О чем грустит Киссинджер

Эдвард Люс из Financial Times, взявший интервью у Генри Киссинджера, рассчитывал вытянуть из него подробности о состоявшемся Хельсинкском саммите Трамп-Путин. Киссинджер упорно уходил от вопросов на эту тему: к этом у времени на организаторов уже обрушился шквал критики, и от заявлений Трампа после саммита отмежевались в том числе и некоторые организаторы (в частности, Томас Грэм), а Гарри Казианис посетовал, что «Трамп делает все правильно, только слишком много говорит». Как писали в своем открытом письме Саймс и Бойд, Центр национальных интересов стал объектом шельмования также из-за того, что Киссинджер является его почетным председателем.

В итоге расспросов Киссинджер сказал только, что попытки завязать ценностный диалог с Россией его разочаровывают, а Путина назвал последователем Достоевского. О Трампе было сказано хуже: «Трамп – один из тех людей, которые время от времени появляются в истории, чтобы выразить собой конец эпохи и заставить нас отказаться от ее устаревших представлений. Это не значит, что он сам сознаёт свою роль и представляет собой какую-то рациональную альтернативу. Просто так сложились обстоятельства» – то есть Киссинджер свел роль Трампа к роли всего лишь «агента перемен», но не архитектора нового миропорядка, который «уляжется много позже».

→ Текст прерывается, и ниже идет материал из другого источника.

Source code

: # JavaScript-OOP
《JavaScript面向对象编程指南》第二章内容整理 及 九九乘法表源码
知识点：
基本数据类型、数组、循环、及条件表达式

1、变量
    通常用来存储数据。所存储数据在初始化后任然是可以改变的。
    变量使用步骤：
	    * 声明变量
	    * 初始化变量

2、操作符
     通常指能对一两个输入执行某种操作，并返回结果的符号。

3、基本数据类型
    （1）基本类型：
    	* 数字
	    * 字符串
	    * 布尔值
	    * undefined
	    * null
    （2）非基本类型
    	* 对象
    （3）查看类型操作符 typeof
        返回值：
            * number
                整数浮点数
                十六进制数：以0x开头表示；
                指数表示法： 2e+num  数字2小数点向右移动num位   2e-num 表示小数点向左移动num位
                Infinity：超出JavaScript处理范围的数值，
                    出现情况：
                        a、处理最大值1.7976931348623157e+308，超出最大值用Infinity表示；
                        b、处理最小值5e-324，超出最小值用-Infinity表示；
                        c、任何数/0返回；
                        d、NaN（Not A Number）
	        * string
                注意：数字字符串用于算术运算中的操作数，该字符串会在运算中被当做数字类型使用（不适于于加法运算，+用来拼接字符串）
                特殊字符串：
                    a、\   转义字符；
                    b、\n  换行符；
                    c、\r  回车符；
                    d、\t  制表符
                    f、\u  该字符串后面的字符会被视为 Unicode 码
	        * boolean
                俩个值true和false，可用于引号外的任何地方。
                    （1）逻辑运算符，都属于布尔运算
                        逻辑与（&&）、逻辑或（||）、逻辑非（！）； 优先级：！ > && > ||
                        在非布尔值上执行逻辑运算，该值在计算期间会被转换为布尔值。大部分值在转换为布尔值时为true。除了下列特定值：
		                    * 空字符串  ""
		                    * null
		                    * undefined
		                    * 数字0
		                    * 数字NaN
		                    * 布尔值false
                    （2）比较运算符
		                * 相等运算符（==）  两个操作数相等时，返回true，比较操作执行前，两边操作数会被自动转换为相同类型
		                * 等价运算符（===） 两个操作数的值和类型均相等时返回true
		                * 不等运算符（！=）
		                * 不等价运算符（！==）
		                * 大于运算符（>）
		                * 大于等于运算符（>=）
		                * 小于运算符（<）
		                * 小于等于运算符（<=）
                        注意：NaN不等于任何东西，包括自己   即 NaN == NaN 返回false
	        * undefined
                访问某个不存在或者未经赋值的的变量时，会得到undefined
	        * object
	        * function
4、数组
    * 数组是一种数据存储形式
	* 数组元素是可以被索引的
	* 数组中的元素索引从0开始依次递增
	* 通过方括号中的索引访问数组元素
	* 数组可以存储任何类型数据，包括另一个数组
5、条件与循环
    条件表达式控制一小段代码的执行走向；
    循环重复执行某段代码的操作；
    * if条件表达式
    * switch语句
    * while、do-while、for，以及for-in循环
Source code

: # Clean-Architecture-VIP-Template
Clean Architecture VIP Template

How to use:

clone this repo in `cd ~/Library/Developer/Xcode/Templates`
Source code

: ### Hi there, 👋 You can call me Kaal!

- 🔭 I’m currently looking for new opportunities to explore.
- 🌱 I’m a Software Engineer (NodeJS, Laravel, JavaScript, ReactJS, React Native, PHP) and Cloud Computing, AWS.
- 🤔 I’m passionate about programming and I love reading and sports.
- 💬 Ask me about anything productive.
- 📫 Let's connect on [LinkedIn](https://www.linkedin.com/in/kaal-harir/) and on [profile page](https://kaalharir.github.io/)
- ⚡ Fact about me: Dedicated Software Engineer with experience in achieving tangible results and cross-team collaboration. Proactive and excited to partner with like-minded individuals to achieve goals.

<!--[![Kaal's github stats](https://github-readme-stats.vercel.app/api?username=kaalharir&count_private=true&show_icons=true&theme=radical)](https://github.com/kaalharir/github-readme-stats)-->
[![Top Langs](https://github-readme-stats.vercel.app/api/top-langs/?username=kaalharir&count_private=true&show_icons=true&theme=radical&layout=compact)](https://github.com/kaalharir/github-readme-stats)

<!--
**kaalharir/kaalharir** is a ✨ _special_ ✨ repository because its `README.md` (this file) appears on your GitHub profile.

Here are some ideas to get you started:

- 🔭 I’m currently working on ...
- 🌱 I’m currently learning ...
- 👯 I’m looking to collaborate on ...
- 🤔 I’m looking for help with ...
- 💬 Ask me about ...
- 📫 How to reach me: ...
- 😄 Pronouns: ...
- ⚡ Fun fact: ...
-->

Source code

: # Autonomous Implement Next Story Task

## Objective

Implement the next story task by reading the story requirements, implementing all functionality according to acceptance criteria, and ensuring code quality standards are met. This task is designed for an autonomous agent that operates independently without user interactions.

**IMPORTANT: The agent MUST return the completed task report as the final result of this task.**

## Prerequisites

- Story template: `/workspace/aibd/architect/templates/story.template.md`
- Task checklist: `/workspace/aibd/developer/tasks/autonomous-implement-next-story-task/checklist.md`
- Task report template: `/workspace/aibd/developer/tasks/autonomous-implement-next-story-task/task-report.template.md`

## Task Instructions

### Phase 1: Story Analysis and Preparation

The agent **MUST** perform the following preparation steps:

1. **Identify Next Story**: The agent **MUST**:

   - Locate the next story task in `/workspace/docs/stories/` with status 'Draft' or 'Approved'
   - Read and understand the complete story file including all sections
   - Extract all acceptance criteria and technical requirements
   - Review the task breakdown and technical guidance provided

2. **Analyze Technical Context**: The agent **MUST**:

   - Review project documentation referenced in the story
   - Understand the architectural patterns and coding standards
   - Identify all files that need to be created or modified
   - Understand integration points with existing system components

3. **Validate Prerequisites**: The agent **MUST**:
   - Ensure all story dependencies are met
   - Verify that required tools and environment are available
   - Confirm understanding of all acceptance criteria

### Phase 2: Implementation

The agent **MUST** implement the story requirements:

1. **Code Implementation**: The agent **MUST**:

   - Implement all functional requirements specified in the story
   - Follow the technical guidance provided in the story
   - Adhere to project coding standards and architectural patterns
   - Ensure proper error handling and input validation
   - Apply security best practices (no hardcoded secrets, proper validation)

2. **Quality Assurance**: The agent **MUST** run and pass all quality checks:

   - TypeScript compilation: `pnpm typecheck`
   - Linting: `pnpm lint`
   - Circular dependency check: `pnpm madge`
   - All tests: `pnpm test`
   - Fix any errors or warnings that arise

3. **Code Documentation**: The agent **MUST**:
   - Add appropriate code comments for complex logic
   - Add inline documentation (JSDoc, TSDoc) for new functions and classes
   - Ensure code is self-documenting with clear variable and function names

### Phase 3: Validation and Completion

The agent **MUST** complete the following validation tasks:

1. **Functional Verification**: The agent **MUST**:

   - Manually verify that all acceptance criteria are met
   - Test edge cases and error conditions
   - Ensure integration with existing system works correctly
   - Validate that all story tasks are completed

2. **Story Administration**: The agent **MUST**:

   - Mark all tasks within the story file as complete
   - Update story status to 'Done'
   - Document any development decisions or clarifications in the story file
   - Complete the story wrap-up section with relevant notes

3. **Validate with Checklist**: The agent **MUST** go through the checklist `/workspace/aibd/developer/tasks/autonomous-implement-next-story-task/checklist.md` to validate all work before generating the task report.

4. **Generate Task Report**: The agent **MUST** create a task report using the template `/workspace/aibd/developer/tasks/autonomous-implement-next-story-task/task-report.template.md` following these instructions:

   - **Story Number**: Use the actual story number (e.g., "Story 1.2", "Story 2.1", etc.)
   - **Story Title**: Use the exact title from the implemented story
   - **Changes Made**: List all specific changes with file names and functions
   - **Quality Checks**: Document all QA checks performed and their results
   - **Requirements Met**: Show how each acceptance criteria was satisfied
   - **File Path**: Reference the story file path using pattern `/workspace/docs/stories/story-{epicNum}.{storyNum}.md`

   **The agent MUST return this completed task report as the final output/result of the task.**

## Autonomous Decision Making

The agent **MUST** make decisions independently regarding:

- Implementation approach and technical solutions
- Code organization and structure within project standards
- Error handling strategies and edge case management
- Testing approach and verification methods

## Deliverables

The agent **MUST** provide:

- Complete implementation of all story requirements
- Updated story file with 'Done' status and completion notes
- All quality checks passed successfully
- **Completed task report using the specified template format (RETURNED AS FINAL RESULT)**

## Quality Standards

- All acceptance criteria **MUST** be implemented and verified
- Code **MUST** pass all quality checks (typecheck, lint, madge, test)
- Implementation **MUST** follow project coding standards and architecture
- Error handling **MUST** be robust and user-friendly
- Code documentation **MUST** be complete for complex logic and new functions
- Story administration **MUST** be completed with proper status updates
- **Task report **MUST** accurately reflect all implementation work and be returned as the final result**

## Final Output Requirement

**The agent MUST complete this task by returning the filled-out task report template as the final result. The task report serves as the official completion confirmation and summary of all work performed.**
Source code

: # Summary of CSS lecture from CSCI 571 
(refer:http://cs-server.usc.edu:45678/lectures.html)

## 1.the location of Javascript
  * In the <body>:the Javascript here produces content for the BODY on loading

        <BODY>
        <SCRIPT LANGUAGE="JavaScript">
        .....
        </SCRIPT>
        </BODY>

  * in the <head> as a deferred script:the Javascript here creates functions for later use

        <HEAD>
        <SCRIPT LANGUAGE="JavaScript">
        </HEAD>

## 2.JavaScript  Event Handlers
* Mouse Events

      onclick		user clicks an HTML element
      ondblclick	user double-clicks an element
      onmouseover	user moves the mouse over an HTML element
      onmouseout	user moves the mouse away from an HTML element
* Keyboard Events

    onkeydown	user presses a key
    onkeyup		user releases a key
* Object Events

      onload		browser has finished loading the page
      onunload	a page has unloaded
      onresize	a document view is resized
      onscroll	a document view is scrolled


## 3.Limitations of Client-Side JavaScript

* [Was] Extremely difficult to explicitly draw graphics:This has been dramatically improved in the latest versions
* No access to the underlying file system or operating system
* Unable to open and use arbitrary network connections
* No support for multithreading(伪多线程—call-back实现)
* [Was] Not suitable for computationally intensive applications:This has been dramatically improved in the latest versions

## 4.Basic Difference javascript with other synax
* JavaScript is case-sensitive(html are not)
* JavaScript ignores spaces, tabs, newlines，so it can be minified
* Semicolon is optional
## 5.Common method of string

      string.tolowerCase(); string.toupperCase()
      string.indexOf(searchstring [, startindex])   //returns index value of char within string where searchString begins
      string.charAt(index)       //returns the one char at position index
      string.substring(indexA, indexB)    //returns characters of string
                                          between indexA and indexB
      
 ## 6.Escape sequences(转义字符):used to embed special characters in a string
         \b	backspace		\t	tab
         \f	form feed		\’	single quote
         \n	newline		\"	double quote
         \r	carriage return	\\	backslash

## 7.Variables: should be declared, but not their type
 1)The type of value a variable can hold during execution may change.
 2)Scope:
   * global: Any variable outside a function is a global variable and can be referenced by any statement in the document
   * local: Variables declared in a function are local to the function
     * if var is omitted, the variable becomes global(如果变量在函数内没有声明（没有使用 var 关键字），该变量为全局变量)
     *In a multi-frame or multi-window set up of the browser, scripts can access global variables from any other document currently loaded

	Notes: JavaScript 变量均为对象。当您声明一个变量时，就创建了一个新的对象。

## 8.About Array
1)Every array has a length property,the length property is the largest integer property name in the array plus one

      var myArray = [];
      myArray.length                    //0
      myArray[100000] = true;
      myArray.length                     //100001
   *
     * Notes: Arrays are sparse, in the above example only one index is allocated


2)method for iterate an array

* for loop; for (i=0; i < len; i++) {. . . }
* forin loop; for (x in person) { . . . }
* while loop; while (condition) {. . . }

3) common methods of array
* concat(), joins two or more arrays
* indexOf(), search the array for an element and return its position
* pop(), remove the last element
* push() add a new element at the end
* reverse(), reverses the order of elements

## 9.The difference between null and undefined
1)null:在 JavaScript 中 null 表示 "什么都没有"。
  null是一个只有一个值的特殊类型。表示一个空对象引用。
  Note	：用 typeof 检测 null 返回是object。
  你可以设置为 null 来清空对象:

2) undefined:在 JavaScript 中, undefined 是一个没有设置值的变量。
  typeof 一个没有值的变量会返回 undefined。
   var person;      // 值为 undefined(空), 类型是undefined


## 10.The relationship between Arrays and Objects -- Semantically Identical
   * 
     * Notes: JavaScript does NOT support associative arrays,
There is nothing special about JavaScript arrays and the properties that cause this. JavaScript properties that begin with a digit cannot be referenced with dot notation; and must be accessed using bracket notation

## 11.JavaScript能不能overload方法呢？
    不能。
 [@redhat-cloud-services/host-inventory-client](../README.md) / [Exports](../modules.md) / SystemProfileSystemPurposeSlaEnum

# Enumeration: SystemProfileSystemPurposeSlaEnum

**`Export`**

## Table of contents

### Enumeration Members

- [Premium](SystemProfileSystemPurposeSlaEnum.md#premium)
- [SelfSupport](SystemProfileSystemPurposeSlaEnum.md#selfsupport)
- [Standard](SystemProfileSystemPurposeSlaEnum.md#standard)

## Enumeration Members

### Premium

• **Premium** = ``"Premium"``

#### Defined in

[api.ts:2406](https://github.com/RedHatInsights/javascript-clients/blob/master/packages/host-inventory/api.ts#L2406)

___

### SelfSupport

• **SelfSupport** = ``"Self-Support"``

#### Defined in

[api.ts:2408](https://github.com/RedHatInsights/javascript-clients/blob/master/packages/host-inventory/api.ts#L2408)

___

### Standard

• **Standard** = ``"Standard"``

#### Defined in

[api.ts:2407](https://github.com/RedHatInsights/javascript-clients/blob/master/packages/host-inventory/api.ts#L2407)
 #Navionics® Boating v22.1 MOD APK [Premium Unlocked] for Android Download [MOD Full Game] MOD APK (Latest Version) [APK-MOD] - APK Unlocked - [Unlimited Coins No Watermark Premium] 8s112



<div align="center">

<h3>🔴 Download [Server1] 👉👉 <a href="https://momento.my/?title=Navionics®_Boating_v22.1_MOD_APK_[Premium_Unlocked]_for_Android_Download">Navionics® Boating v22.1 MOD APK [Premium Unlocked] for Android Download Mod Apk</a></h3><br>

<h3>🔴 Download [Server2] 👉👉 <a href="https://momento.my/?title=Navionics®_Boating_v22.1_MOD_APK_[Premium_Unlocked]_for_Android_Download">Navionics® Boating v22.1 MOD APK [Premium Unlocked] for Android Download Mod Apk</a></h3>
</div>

Люс озаглавил интервью «Мы живем в очень мрачные времена», на что его навеял глубоко минорный тон Киссинджера. Патриарх дипломатии признал, что считает самым перспективным лидером в Европе Эмманюэля Макрона, специально подчеркнув, что оценивает Меркель равнодушно. При этом он счел нужным сказать, что только что написал главу книги о Ричарде Никсоне – очевидно, напоминая Трампу, что президент, на пример которого Трамп ориентировался, имея с ним общего наставника, рассматривал мироустройство как баланс пяти полюсов, где континентальную Европу представляла Франция, а не Германия. Сказав, что следующая глава его книги будет посвящена Маргарет Тэтчер, Киссинджер скептически отозвался о Борисе Джонсоне – отставка которого предоставила Германии свободу рук в Афганистане.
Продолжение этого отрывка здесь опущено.